━━ DATASET ENTRIES
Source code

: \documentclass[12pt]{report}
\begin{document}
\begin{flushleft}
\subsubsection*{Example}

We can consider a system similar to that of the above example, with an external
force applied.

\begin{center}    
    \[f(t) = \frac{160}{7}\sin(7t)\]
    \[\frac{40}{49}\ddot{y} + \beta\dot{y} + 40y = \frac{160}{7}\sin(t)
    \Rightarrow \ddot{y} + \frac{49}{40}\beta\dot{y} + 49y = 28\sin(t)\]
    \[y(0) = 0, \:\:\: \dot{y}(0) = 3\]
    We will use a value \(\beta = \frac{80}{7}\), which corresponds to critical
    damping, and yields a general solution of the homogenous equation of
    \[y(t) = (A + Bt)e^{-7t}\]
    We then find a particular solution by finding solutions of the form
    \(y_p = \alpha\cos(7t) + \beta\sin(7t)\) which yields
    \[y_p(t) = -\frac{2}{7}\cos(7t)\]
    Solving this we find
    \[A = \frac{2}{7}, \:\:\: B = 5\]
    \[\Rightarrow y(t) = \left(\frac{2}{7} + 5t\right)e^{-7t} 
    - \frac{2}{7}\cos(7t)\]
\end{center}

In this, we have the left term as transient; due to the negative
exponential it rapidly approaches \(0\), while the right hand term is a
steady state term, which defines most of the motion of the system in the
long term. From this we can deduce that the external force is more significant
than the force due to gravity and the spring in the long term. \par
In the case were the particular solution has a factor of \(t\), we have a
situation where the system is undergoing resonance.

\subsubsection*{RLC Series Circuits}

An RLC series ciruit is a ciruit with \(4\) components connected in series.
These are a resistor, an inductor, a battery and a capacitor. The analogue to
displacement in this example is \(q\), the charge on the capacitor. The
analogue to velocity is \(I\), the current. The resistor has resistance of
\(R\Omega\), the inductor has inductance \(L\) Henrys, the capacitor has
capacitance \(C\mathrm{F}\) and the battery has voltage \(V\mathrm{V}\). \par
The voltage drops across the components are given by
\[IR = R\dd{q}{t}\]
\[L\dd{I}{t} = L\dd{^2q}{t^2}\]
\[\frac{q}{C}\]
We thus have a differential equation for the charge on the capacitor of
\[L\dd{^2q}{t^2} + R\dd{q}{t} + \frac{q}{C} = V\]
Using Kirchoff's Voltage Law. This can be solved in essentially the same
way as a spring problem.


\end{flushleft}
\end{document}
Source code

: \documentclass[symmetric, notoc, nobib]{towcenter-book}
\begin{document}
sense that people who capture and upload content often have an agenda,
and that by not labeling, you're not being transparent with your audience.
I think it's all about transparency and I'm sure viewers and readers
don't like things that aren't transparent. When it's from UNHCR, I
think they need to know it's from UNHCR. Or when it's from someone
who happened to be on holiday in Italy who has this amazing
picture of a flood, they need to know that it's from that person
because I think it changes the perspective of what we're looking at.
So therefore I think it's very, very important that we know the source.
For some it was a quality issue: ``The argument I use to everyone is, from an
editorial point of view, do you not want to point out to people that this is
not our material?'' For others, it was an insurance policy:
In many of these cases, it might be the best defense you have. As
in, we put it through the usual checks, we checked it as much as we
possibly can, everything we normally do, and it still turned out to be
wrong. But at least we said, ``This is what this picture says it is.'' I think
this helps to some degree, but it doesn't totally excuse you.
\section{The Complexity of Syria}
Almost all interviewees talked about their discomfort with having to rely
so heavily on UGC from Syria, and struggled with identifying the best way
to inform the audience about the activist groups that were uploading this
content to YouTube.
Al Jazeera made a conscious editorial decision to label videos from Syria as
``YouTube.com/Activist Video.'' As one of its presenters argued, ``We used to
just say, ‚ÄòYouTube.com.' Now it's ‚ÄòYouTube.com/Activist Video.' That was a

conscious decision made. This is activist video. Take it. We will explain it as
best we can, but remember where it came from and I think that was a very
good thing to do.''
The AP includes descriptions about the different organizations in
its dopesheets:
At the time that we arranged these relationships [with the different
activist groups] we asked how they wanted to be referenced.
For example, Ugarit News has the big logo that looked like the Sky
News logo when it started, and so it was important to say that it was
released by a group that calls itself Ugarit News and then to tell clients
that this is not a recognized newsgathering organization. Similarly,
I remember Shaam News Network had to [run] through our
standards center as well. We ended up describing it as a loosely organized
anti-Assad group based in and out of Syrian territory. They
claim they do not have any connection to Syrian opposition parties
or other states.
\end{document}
━━━━
## PROMPT:
In the records above, find each line with the word "charge" and copy it out.

## WRITTEN REPLY:
displacement in this example is \(q\), the charge on the capacitor. The
We thus have a differential equation for the charge on the capacitor of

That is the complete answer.